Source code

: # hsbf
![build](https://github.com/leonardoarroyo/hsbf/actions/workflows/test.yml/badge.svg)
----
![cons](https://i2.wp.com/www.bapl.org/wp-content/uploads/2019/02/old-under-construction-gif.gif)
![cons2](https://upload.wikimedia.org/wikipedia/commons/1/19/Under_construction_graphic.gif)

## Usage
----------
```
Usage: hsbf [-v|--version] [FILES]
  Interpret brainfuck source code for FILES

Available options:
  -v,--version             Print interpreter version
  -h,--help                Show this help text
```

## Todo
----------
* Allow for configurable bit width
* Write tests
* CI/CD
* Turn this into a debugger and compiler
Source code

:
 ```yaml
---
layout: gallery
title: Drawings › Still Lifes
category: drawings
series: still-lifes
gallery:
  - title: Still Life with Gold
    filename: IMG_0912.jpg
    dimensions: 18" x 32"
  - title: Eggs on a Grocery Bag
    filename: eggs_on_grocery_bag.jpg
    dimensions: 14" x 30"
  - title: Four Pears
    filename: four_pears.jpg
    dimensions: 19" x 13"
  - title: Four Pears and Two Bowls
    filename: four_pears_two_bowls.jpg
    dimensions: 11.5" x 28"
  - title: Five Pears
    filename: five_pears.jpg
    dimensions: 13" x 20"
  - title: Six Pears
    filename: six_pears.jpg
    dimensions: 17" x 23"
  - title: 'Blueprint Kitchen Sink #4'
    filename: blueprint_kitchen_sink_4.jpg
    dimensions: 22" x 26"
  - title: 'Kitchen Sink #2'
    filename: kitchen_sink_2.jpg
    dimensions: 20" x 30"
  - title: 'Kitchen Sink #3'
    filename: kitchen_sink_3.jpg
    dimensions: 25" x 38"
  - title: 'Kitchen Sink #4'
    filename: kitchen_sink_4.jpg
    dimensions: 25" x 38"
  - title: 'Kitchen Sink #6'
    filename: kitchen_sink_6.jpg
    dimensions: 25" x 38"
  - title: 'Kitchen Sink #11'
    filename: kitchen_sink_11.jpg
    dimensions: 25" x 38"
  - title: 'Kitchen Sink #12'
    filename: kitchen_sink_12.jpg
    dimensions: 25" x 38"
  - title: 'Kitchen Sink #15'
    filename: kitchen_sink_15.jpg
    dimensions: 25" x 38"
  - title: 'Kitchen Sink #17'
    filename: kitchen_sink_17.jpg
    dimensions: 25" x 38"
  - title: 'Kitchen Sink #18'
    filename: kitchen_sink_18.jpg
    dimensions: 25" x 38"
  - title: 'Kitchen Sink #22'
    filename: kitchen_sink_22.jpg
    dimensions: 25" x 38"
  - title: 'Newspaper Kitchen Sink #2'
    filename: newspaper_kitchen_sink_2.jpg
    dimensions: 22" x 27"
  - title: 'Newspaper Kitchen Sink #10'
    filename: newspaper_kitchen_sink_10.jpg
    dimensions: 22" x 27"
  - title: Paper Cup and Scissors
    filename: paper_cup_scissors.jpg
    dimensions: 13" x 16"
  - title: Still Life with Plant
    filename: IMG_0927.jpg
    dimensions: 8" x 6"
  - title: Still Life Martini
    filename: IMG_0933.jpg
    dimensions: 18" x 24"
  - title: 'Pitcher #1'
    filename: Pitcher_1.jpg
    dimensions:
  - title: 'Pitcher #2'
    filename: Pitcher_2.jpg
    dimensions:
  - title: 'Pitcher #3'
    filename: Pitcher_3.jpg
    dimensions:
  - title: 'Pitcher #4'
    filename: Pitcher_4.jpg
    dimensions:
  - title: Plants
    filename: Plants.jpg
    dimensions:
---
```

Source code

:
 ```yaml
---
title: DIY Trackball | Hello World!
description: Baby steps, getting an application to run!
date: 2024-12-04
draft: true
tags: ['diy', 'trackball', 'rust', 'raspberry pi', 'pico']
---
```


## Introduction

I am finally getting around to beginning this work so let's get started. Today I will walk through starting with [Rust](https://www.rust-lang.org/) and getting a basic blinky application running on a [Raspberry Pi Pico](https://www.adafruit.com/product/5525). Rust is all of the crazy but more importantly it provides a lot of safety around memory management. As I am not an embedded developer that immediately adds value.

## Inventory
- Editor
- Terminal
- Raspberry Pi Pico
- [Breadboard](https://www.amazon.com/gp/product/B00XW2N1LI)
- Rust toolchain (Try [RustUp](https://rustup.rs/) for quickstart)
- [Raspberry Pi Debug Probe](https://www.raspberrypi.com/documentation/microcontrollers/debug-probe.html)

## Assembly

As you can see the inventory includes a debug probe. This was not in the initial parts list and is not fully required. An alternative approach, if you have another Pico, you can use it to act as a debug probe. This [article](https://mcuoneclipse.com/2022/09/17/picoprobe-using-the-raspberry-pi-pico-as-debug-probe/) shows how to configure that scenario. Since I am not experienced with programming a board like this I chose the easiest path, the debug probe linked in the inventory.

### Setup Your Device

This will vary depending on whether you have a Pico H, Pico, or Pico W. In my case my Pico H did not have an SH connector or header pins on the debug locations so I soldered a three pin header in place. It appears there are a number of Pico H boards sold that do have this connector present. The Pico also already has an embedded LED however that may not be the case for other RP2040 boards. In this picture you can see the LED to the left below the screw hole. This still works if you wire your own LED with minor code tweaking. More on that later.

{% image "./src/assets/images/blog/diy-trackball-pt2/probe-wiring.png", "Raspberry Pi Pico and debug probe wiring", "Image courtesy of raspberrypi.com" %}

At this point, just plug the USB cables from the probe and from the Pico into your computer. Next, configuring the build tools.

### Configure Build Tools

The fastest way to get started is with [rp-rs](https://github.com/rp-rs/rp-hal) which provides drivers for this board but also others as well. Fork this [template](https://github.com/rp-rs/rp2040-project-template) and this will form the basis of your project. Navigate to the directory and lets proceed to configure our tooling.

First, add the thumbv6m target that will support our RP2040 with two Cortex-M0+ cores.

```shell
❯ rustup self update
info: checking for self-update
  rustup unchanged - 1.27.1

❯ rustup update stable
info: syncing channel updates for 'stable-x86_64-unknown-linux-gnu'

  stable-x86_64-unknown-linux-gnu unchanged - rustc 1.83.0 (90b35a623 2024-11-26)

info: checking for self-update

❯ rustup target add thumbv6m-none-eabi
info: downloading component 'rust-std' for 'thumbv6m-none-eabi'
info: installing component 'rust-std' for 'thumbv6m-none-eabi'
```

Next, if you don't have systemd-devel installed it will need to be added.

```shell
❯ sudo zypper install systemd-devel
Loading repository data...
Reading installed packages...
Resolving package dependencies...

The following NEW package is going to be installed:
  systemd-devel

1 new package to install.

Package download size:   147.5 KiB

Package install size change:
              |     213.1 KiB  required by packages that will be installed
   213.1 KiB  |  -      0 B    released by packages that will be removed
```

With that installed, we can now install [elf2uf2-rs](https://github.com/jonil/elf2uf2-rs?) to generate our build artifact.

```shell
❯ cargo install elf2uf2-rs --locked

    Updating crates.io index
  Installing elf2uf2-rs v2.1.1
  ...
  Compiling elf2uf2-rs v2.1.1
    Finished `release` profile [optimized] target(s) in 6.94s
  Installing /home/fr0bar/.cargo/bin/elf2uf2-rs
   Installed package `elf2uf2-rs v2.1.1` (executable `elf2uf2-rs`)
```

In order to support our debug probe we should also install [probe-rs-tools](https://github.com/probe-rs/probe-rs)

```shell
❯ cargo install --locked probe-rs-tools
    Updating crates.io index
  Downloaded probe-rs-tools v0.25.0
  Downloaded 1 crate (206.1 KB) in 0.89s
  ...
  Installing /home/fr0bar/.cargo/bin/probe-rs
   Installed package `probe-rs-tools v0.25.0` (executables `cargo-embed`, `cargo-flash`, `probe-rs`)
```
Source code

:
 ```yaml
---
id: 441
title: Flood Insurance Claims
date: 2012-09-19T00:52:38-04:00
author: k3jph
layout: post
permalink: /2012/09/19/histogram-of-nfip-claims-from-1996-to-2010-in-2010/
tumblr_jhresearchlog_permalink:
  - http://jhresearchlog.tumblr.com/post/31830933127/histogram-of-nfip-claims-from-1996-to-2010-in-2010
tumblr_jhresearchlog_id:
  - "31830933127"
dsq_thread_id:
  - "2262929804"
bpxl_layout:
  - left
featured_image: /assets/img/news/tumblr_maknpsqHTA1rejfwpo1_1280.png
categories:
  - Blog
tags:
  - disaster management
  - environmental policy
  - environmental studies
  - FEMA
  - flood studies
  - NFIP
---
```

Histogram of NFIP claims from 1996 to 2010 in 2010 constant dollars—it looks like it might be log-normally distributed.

What you need to do: Search the data for the string "linux" and copy out every line where it is found.

Worked solution:
info: syncing channel updates for 'stable-x86_64-unknown-linux-gnu'
  stable-x86_64-unknown-linux-gnu unchanged - rustc 1.83.0 (90b35a623 2024-11-26)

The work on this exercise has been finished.